## Supplied data:

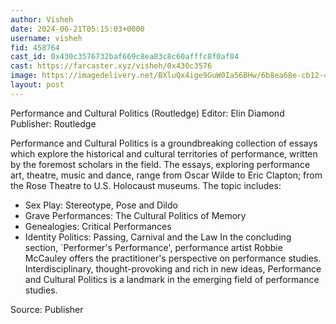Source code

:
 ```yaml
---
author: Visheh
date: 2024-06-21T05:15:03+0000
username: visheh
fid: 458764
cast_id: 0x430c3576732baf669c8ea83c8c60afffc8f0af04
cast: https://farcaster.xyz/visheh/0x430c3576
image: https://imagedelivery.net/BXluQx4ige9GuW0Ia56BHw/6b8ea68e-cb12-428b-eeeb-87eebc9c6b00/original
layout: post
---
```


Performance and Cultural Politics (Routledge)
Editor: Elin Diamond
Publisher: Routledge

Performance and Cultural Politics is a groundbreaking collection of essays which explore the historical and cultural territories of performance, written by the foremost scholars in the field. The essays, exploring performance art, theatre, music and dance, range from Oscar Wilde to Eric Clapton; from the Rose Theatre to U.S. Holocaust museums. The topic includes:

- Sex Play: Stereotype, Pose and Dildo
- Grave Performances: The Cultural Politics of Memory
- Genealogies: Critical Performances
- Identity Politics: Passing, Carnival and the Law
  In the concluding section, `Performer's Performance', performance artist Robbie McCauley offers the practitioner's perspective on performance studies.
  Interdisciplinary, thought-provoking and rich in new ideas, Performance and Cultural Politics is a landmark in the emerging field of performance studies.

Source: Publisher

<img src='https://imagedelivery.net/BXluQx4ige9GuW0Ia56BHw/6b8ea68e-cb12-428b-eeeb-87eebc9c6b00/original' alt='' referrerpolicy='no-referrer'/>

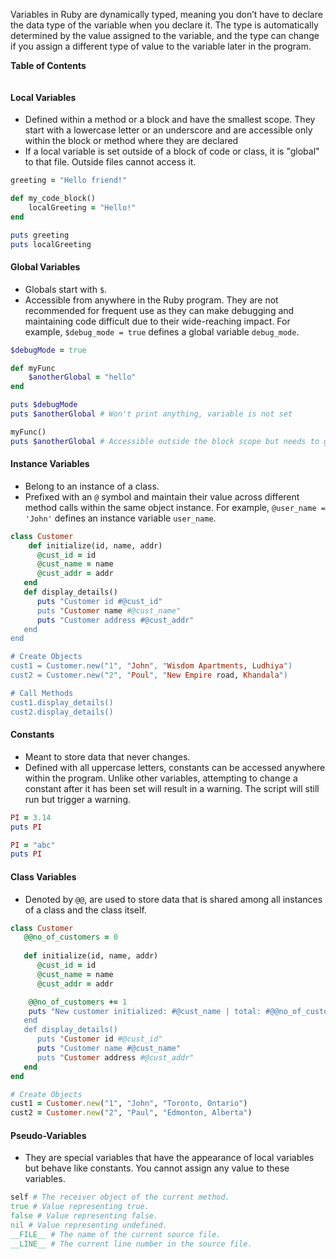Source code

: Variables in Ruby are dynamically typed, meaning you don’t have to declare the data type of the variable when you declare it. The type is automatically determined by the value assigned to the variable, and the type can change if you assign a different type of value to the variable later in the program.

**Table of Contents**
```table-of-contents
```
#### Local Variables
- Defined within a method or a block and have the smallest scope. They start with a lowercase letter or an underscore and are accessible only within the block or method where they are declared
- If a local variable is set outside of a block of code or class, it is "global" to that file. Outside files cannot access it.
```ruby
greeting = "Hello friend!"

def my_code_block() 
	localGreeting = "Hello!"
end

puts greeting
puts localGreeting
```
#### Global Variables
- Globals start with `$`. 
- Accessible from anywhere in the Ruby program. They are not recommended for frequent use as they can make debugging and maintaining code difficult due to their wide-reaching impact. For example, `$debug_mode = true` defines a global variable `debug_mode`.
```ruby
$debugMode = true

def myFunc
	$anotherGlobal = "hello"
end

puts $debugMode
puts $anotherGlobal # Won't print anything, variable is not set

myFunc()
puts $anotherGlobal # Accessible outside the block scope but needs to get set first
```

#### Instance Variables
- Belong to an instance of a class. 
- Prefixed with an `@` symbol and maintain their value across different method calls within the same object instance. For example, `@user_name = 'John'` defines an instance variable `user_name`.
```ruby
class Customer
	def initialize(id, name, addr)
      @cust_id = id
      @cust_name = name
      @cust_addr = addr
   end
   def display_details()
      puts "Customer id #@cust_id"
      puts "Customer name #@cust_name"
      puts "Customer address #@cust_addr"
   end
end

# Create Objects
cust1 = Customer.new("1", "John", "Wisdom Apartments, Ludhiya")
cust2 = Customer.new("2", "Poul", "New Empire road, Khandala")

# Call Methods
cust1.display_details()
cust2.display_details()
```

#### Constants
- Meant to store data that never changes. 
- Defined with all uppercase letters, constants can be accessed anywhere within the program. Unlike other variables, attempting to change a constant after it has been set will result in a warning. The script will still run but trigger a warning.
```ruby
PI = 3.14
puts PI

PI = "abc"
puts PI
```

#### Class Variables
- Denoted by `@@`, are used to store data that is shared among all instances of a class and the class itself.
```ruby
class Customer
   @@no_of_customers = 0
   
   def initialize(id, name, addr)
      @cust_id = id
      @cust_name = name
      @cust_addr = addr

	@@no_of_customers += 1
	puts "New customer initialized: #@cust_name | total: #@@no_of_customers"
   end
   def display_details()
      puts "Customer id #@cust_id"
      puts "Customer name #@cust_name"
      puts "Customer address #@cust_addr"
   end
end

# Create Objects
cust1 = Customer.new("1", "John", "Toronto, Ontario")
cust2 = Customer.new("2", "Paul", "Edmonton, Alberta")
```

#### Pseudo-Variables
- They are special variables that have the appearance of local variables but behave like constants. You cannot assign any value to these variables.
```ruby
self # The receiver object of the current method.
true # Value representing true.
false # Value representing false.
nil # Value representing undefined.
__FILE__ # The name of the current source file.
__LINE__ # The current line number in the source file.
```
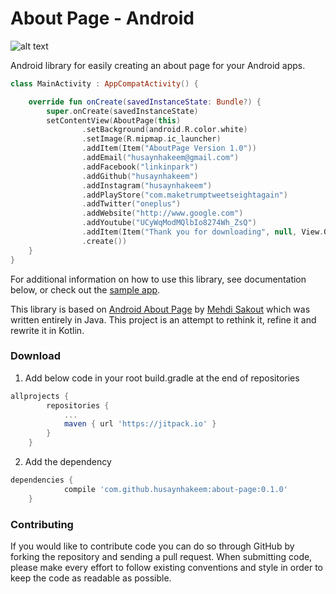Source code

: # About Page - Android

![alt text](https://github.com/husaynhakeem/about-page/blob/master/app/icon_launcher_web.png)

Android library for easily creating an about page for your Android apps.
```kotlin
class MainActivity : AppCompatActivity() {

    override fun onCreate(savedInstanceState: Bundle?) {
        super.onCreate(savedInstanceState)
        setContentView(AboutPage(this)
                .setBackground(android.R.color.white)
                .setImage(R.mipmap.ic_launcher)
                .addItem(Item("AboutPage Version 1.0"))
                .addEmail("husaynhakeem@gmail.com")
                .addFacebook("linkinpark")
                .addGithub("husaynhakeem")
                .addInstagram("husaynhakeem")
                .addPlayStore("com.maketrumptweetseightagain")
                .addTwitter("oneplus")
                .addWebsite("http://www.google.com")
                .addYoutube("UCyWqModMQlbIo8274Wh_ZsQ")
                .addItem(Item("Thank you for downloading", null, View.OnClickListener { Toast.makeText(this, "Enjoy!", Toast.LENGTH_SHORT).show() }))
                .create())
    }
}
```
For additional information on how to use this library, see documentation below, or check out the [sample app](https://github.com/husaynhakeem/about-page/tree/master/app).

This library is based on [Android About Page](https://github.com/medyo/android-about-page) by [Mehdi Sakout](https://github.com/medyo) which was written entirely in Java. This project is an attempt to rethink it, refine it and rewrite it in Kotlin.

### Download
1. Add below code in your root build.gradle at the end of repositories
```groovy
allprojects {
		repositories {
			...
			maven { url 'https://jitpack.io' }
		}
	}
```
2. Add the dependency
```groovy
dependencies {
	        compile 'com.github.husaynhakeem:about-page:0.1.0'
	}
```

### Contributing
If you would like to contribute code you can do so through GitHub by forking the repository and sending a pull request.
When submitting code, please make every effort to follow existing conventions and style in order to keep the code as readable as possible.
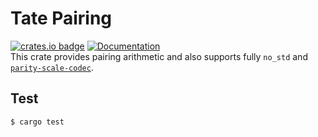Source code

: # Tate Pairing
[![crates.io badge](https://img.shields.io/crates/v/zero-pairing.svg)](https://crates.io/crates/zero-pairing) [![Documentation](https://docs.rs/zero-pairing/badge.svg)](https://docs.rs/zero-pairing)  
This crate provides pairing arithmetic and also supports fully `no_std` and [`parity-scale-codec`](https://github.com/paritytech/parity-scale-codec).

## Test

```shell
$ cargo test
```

--

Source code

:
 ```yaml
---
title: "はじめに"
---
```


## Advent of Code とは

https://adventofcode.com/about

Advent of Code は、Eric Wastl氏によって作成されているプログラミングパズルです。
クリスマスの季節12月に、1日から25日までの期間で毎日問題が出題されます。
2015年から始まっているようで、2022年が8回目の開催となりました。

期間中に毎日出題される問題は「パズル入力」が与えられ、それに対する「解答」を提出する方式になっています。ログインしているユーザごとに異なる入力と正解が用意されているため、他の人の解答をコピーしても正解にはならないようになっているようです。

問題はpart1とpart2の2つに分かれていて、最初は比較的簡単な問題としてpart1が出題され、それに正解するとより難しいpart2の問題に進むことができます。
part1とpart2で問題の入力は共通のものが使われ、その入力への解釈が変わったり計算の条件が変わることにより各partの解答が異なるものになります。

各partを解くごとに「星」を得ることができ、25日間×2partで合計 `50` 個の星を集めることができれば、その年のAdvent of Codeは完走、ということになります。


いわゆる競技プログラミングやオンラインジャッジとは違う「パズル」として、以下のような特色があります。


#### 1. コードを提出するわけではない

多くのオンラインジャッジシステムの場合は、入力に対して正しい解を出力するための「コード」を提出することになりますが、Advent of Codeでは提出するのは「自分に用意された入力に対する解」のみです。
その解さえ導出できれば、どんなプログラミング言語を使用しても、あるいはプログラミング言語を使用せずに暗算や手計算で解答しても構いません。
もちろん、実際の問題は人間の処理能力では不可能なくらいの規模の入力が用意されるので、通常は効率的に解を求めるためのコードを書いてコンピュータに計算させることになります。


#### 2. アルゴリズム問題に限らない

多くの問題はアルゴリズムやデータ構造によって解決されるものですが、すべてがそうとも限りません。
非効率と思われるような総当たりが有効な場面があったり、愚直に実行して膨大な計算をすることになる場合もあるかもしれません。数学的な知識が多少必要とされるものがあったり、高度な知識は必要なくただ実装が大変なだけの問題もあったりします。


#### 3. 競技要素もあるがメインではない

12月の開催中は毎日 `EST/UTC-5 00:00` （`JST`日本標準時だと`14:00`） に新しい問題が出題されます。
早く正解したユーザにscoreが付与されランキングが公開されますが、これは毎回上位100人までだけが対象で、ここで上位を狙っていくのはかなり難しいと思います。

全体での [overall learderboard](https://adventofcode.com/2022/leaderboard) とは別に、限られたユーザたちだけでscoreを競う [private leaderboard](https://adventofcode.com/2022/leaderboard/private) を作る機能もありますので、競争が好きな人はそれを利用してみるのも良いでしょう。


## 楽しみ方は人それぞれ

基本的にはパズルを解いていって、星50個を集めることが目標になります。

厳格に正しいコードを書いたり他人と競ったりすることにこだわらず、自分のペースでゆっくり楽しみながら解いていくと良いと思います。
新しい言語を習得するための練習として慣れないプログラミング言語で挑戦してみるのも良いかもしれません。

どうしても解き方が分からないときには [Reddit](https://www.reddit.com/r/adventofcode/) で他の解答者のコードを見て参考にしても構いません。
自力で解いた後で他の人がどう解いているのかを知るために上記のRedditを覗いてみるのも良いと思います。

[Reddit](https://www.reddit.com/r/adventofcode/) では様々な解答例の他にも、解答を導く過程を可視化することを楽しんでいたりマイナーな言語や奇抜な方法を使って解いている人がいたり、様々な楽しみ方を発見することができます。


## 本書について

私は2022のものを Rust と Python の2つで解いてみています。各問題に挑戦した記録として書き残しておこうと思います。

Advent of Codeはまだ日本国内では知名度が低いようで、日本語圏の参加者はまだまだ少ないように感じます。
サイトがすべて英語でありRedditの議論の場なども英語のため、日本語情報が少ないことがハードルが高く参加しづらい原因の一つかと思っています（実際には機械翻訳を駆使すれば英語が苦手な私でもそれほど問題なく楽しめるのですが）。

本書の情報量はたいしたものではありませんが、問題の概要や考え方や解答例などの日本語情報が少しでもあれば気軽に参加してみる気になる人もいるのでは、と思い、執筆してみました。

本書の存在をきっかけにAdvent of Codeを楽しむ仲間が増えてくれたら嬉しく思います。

## Task goal:
In the listing above, find each line containing "library" and copy it.

## Exercise answer:
Android library for easily creating an about page for your Android apps.
For additional information on how to use this library, see documentation below, or check out the [sample app](https://github.com/husaynhakeem/about-page/tree/master/app).
This library is based on [Android About Page](https://github.com/medyo/android-about-page) by [Mehdi Sakout](https://github.com/medyo) which was written entirely in Java. This project is an attempt to rethink it, refine it and rewrite it in Kotlin.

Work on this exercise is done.